Dicho y hecho. Miaja rasga el sobre y se encuentra estupefacto con una carta en la que Largo Caballero ordena al general Pozas que se retire a Tarancón, a ochenta kilómetros de Madrid, para organizar las nuevas líneas republicanas por si la capital no pudiera resistir.

—¡Esta carta no es para mí! —exclama Miaja—. Mi carta debe estar en el sobre de la tuya.

Pozas rasga también el sobre que le han entregado y allí está, efectivamente, la carta para Miaja.

—¡Es inaudito! Tenían tanta prisa y estaban tan aturdidos que han equivocado los sobres.

Miaja lee a saltos las instrucciones del Jefe del Gobierno. «… El Gobierno ha decidido trasladarse de Madrid y encarga a Vuecencia de la defensa de la capital a toda costa… Se constituirá una Junta de Defensa… En el caso de que haya que abandonar Madrid las fuerzas deben replegarse en dirección a Cuenca…».

Después de un momento de meditación, Miaja se sienta en el sillón ministerial y pone las manos sobre la mesa de Largo Caballero, en la que no ha quedado ni un solo papel.
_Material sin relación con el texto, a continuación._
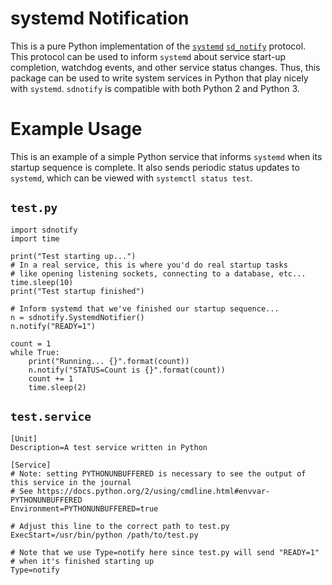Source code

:# systemd Notification

This is a pure Python implementation of the
[`systemd`](http://www.freedesktop.org/wiki/Software/systemd/)
[`sd_notify`](http://www.freedesktop.org/software/systemd/man/sd_notify.html)
protocol. This protocol can be used to inform `systemd` about service start-up
completion, watchdog events, and other service status changes. Thus, this
package can be used to write system services in Python that play nicely with
`systemd`. `sdnotify` is compatible with both Python 2 and Python 3.

# Example Usage

This is an example of a simple Python service that informs `systemd` when its
startup sequence is complete. It also sends periodic status updates to `systemd`,
which can be viewed with `systemctl status test`.

## `test.py`

    import sdnotify
	import time

	print("Test starting up...")
	# In a real service, this is where you'd do real startup tasks
	# like opening listening sockets, connecting to a database, etc...
	time.sleep(10)
	print("Test startup finished")

	# Inform systemd that we've finished our startup sequence...
	n = sdnotify.SystemdNotifier()
	n.notify("READY=1")

	count = 1
	while True:
		print("Running... {}".format(count))
		n.notify("STATUS=Count is {}".format(count))
		count += 1
		time.sleep(2)

## `test.service`

    [Unit]
    Description=A test service written in Python

    [Service]
    # Note: setting PYTHONUNBUFFERED is necessary to see the output of this service in the journal
    # See https://docs.python.org/2/using/cmdline.html#envvar-PYTHONUNBUFFERED
    Environment=PYTHONUNBUFFERED=true

	# Adjust this line to the correct path to test.py
    ExecStart=/usr/bin/python /path/to/test.py

    # Note that we use Type=notify here since test.py will send "READY=1"
    # when it's finished starting up
	Type=notify
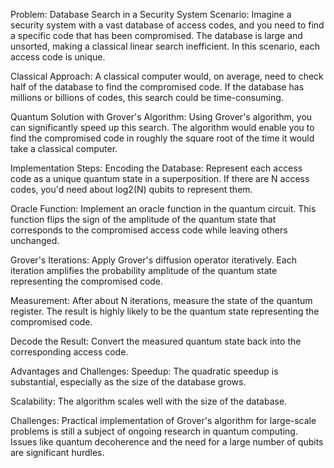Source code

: Problem: Database Search in a Security System
Scenario:
Imagine a security system with a vast database of access codes, and you need to find a specific code that has been compromised. The database is large and unsorted, making a classical linear search inefficient. In this scenario, each access code is unique.

Classical Approach:
A classical computer would, on average, need to check half of the database to find the compromised code. If the database has millions or billions of codes, this search could be time-consuming.

Quantum Solution with Grover's Algorithm:
Using Grover's algorithm, you can significantly speed up this search. The algorithm would enable you to find the compromised code in roughly the square root of the time it would take a classical computer.

Implementation Steps:
Encoding the Database: Represent each access code as a unique quantum state in a superposition. If there are N access codes, you'd need about log2(N) qubits to represent them.

Oracle Function: Implement an oracle function in the quantum circuit. This function flips the sign of the amplitude of the quantum state that corresponds to the compromised access code while leaving others unchanged.

Grover's Iterations: Apply Grover's diffusion operator iteratively. Each iteration amplifies the probability amplitude of the quantum state representing the compromised code.

Measurement: After about N iterations, measure the state of the quantum register. The result is highly likely to be the quantum state representing the compromised code.

Decode the Result: Convert the measured quantum state back into the corresponding access code.

Advantages and Challenges:
Speedup: The quadratic speedup is substantial, especially as the size of the database grows.

Scalability: The algorithm scales well with the size of the database.

Challenges: Practical implementation of Grover's algorithm for large-scale problems is still a subject of ongoing research in quantum computing. Issues like quantum decoherence and the need for a large number of qubits are significant hurdles.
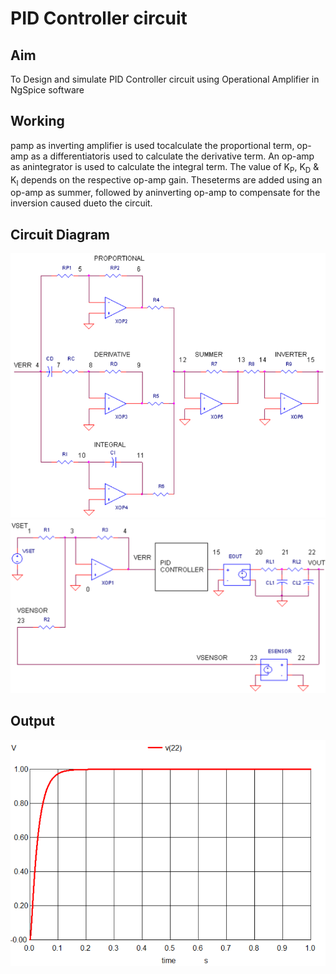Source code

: # PID Controller circuit

## Aim
To Design and simulate PID Controller circuit using Operational Amplifier in NgSpice software

## Working
pamp  as  inverting  amplifier  is  used  tocalculate  the  proportional  term,  op-amp  as  a  differentiatoris  used  to  calculate  the  derivative  term.  An  op-amp  as  anintegrator is used to calculate the integral term. The value of K<sub>P</sub>, K<sub>D</sub> & K<sub>I</sub> depends on the respective op-amp gain. Theseterms are added using an op-amp as summer, followed by aninverting op-amp to compensate for the inversion caused dueto the circuit.

## Circuit Diagram
<img src = "Images/PID_circuit.png">
<img src = "Images/pid_full.png">

## Output
<img src = "Images/pid_op.png">
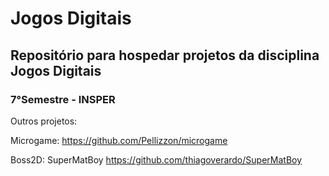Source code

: # Jogos Digitais

## Repositório para hospedar projetos da disciplina Jogos Digitais 

### 7°Semestre - INSPER

Outros projetos:

Microgame: https://github.com/Pellizzon/microgame

Boss2D: SuperMatBoy https://github.com/thiagoverardo/SuperMatBoy

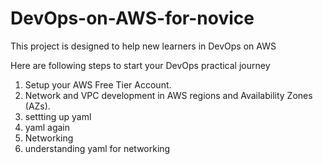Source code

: # DevOps-on-AWS-for-novice
This project is designed to help new learners in DevOps on AWS

Here are following steps to start your DevOps practical journey
1. Setup your AWS Free Tier Account.
2. Network and VPC development in AWS regions and Availability Zones (AZs).
3. settting up yaml
4. yaml again
5. Networking
6. understanding yaml for networking
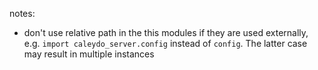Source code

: 
notes: 
 * don't use relative path in the this modules if they are used externally, e.g. `import caleydo_server.config` instead of `config`. The latter case may result in multiple instances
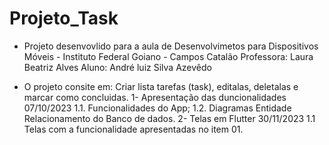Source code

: # Projeto_Task

- Projeto desenvovlido para a aula de Desenvolvimetos para Dispositivos Móveis - Instituto Federal Goiano - Campos Catalão
Professora: Laura Beatriz Alves
Aluno: André luiz Silva Azevêdo



- O projeto consite em: 
Criar lista tarefas (task), editalas, deletalas e marcar como concluidas.
 1- Apresentação das duncionalidades 07/10/2023
    1.1. Funcionalidades do App;
    1.2. Diagramas Entidade Relacionamento do Banco de dados.
2- Telas em Flutter 30/11/2023
    1.1 Telas com a funcionalidade apresentadas no item 01.






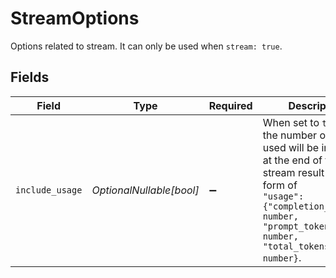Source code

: # StreamOptions

Options related to stream.
It can only be used when `stream: true`.



## Fields

| Field                                                                                                                                                                                                     | Type                                                                                                                                                                                                      | Required                                                                                                                                                                                                  | Description                                                                                                                                                                                               |
| --------------------------------------------------------------------------------------------------------------------------------------------------------------------------------------------------------- | --------------------------------------------------------------------------------------------------------------------------------------------------------------------------------------------------------- | --------------------------------------------------------------------------------------------------------------------------------------------------------------------------------------------------------- | --------------------------------------------------------------------------------------------------------------------------------------------------------------------------------------------------------- |
| `include_usage`                                                                                                                                                                                           | *OptionalNullable[bool]*                                                                                                                                                                                  | :heavy_minus_sign:                                                                                                                                                                                        | When set to `true`,<br/>the number of tokens used will be included at the end of the stream result in the form of<br/>`"usage": {"completion_tokens": number, "prompt_tokens": number, "total_tokens": number}`.<br/> |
Luego oprime un timbre y espera. No acude nadie. Insiste. Nadie. Toca otro timbre, y otro, y otro… Termina oprimiendo frenéticamente todos los timbres a la vez. Nadie, nadie, nadie…

Los cañonazos rebeldes van cayendo sobre los tejados de Madrid con una cadencia constante.


Manuel Chaves Nogales
«La Defensa de Madrid» - Capítulo I



La Defensa de Madrid es una recopilación de dieciséis artículos periodísticos de Manuel Chaves Nogales publicados en dieciséis entregas semanales, entre el 5 de agosto y el 22 de noviembre de 1938 en la revista mexicana Sucesos para todos bajo el título Los secretos de la defensa de Madrid con ilustraciones de Juan Helguera. En 1939 fueron publicados en el diario británico Evening Standard bajo el título de The Defender of Madrid, en doce entregas, del 16 al 28 de enero.

María Isabel Cintas Guillén , tras un exhaustivo trabajo de investigación, reunió los artículos en un libro publicado en 2011, editado por Renacimiento.